(Exercise brief)
Gather all lines with "你告诉她" from the records.

(Input data)

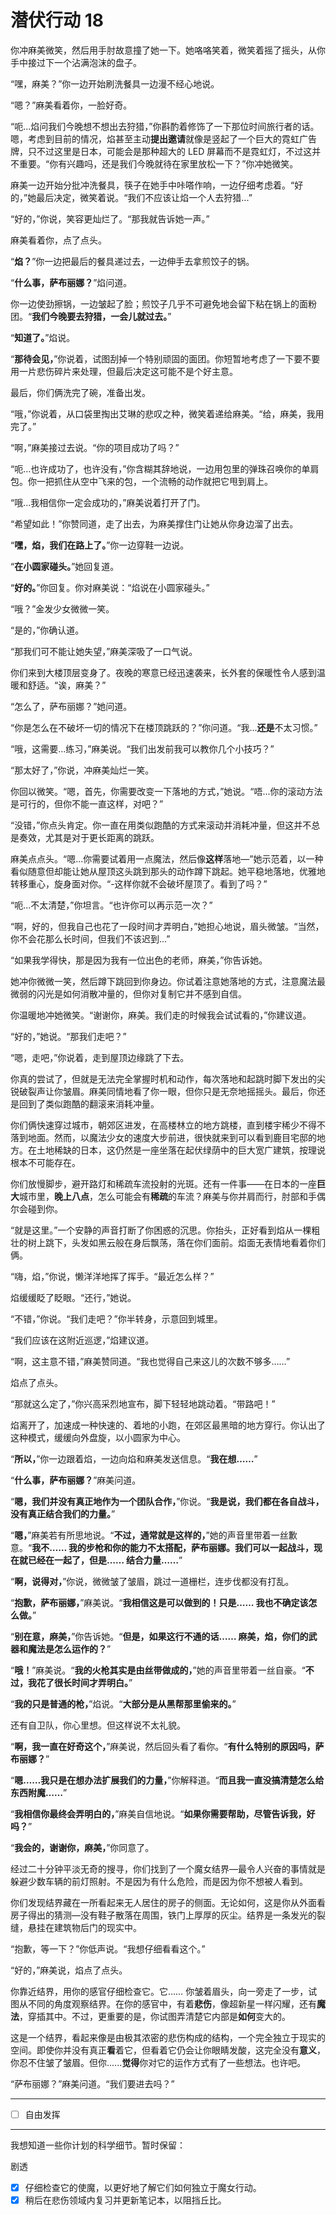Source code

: # 潜伏行动 18

你冲麻美微笑，然后用手肘故意撞了她一下。她咯咯笑着，微笑着摇了摇头，从你手中接过下一个沾满泡沫的盘子。

“嘿，麻美？”你一边开始刷洗餐具一边漫不经心地说。

“嗯？”麻美看着你，一脸好奇。

“呃...焰问我们今晚想不想出去狩猎，”你斟酌着修饰了一下那位时间旅行者的话。嗯，考虑到目前的情况，焰甚至主动**提出邀请**就像是竖起了一个巨大的霓虹广告牌，只不过这里是日本，可能会是那种超大的 LED 屏幕而不是霓虹灯，不过这并不重要。“你有兴趣吗，还是我们今晚就待在家里放松一下？”你冲她微笑。

麻美一边开始分批冲洗餐具，筷子在她手中咔嗒作响，一边仔细考虑着。“好的，”她最后决定，微笑着说。“我们不应该让焰一个人去狩猎...”

“好的，”你说，笑容更灿烂了。“那我就告诉她一声。”

麻美看着你，点了点头。

“**焰？**”你一边把最后的餐具递过去，一边伸手去拿煎饺子的锅。

“**什么事，萨布丽娜？**”焰问道。

你一边使劲擦锅，一边皱起了脸；煎饺子几乎不可避免地会留下粘在锅上的面粉团。“**我们今晚要去狩猎，一会儿就过去。**”

“**知道了。**”焰说。

“**那待会见，**”你说着，试图刮掉一个特别顽固的面团。你短暂地考虑了一下要不要用一片悲伤碎片来处理，但最后决定这可能不是个好主意。

最后，你们俩洗完了碗，准备出发。

“哦，”你说着，从口袋里掏出艾琳的悲叹之种，微笑着递给麻美。“给，麻美，我用完了。”

“啊，”麻美接过去说。“你的项目成功了吗？”

“呃...也许成功了，也许没有，”你含糊其辞地说，一边用包里的弹珠召唤你的单肩包。你一把抓住从空中飞来的包，一个流畅的动作就把它甩到肩上。

“哦...我相信你一定会成功的，”麻美说着打开了门。

“希望如此！”你赞同道，走了出去，为麻美撑住门让她从你身边溜了出去。

“**嘿，焰，我们在路上了。**”你一边穿鞋一边说。

“**在小圆家碰头。**”她回复道。

“**好的。**”你回复。你对麻美说：“焰说在小圆家碰头。”

“哦？”金发少女微微一笑。

“是的，”你确认道。

“那我们可不能让她失望，”麻美深吸了一口气说。

你们来到大楼顶层变身了。夜晚的寒意已经迅速袭来，长外套的保暖性令人感到温暖和舒适。“诶，麻美？”

“怎么了，萨布丽娜？”她问道。

“你是怎么在不破坏一切的情况下在楼顶跳跃的？”你问道。“我...**还是**不太习惯。”

“哦，这需要...练习，”麻美说。“我们出发前我可以教你几个小技巧？”

“那太好了，”你说，冲麻美灿烂一笑。

你回以微笑。“嗯，首先，你需要改变一下落地的方式，”她说。“唔...你的滚动方法是可行的，但你不能一直这样，对吧？”

“没错，”你点头肯定。你一直在用类似跑酷的方式来滚动并消耗冲量，但这并不总是奏效，尤其是对于更长距离的跳跃。

麻美点点头。“嗯...你需要试着用一点魔法，然后像**这样**落地—”她示范着，以一种看似随意但却能让她从屋顶这头跳到那头的动作蹲下跳起。她平稳地落地，优雅地转移重心，旋身面对你。“-这样你就不会破坏屋顶了。看到了吗？”

“呃...不太清楚，”你坦言。“也许你可以再示范一次？”

“啊，好的，但我自己也花了一段时间才弄明白，”她担心地说，眉头微皱。“当然，你不会花那么长时间，但我们不该迟到...”

“如果我学得快，那是因为我有一位出色的老师，麻美，”你告诉她。

她冲你微微一笑，然后蹲下跳回到你身边。你试着注意她落地的方式，注意魔法最微弱的闪光是如何消散冲量的，但你对复制它并不感到自信。

你温暖地冲她微笑。“谢谢你，麻美。我们走的时候我会试试看的，”你建议道。

“好的，”她说。“那我们走吧？”

“嗯，走吧，”你说着，走到屋顶边缘跳了下去。

你真的尝试了，但就是无法完全掌握时机和动作，每次落地和起跳时脚下发出的尖锐破裂声让你皱眉。麻美同情地看了你一眼，但你只是无奈地摇摇头。最后，你还是回到了类似跑酷的翻滚来消耗冲量。

你们俩快速穿过城市，朝郊区进发，在高楼林立的地方跳楼，直到楼宇稀少不得不落到地面。然而，以魔法少女的速度大步前进，很快就来到可以看到鹿目宅邸的地方。在土地稀缺的日本，这仍然是一座坐落在起伏绿荫中的巨大宽广建筑，按理说根本不可能存在。

你们放慢脚步，避开路灯和稀疏车流投射的光斑。还有一件事——在日本的一座**巨大**城市里，**晚上八点**，怎么可能会有**稀疏**的车流？麻美与你并肩而行，肘部和手偶尔会碰到你。

“就是这里。”一个安静的声音打断了你困惑的沉思。你抬头，正好看到焰从一棵粗壮的树上跳下，头发如黑云般在身后飘荡，落在你们面前。焰面无表情地看着你们俩。

“嗨，焰，”你说，懒洋洋地挥了挥手。“最近怎么样？”

焰缓缓眨了眨眼。“还行，”她说。

“不错，”你说。“我们走吧？”你半转身，示意回到城里。

“我们应该在这附近巡逻，”焰建议道。

“啊，这主意不错，”麻美赞同道。“我也觉得自己来这儿的次数不够多……”

焰点了点头。

“那就这么定了，”你兴高采烈地宣布，脚下轻轻地跳动着。“带路吧！”

焰离开了，加速成一种快速的、着地的小跑，在郊区最黑暗的地方穿行。你认出了这种模式，缓缓向外盘旋，以小圆家为中心。

“**所以，**”你一边跟着焰，一边向焰和麻美发送信息。“**我在想……**”

“**什么事，萨布丽娜？**”麻美问道。

“**嗯，我们并没有真正地作为一个团队合作，**”你说。“**我是说，我们都在各自战斗，没有真正结合我们的力量。**”

“**嗯，**”麻美若有所思地说。“**不过，通常就是这样的，**”她的声音里带着一丝歉意。“**我不…… 我的步枪和你的能力不太搭配，萨布丽娜。我们可以一起战斗，现在就已经在一起了，但是…… 结合力量……**”

“**啊，说得对，**”你说，微微皱了皱眉，跳过一道栅栏，连步伐都没有打乱。

“**抱歉，萨布丽娜，**”麻美说。“**我相信这是可以做到的！只是…… 我也不确定该怎么做。**”

“**别在意，麻美，**”你告诉她。“**但是，如果这行不通的话…… 麻美，焰，你们的武器和魔法是怎么运作的？**”

“**哦！**”麻美说。“**我的火枪其实是由丝带做成的，**”她的声音里带着一丝自豪。“**不过，我花了很长时间才弄明白。**”

“**我的只是普通的枪，**”焰说。“**大部分是从黑帮那里偷来的。**”

还有自卫队，你心里想。但这样说不太礼貌。

“**啊，我一直在好奇这个，**”麻美说，然后回头看了看你。“**有什么特别的原因吗，萨布丽娜？**”

“**嗯……我只是在想办法扩展我们的力量，**”你解释道。“**而且我一直没搞清楚怎么给东西附魔……**”

“**我相信你最终会弄明白的，**”麻美自信地说。“**如果你需要帮助，尽管告诉我，好吗？**”

“**我会的，谢谢你，麻美，**”你同意了。

经过二十分钟平淡无奇的搜寻，你们找到了一个魔女结界—最令人兴奋的事情就是躲避少数车辆的前灯照射。不是因为有什么危险，而是因为你不想被人看到。

你们发现结界藏在一所看起来无人居住的房子的侧面。无论如何，这是你从外面看房子得出的猜测—没有鞋子散落在周围，铁门上厚厚的灰尘。结界是一条发光的裂缝，悬挂在建筑物后门的现实中。

“抱歉，等一下？”你低声说。“我想仔细看看这个。”

“好的，”麻美说，焰点了点头。

你靠近结界，用你的感官仔细检查它。它…… 你皱着眉头，向一旁走了一步，试图从不同的角度观察结界。在你的感官中，有着**悲伤**，像超新星一样闪耀，还有**魔法**，穿插其中。不过，更重要的是，你试图弄清楚它内部是**如何**变大的。

这是一个结界，看起来像是由极其浓密的悲伤构成的结构，一个完全独立于现实的空间。即使你并没有真正**看**着它，但看着它仍会让你眼睛发酸，这完全没有**意义**，你忍不住皱了皱眉。但你......**觉得**你对它的运作方式有了一些想法。也许吧。

“萨布丽娜？”麻美问道。“我们要进去吗？”

---

- [ ] 自由发挥

---

我想知道一些你计划的科学细节。暂时保留：

剧透

- [x] 仔细检查它的使魔，以更好地了解它们如何独立于魔女行动。
- [x] 稍后在悲伤领域内复习并更新笔记本，以阻挡丘比。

(Response)
“如果我学得快，那是因为我有一位出色的老师，麻美，”你告诉她。
“**别在意，麻美，**”你告诉她。“**但是，如果这行不通的话…… 麻美，焰，你们的武器和魔法是怎么运作的？**”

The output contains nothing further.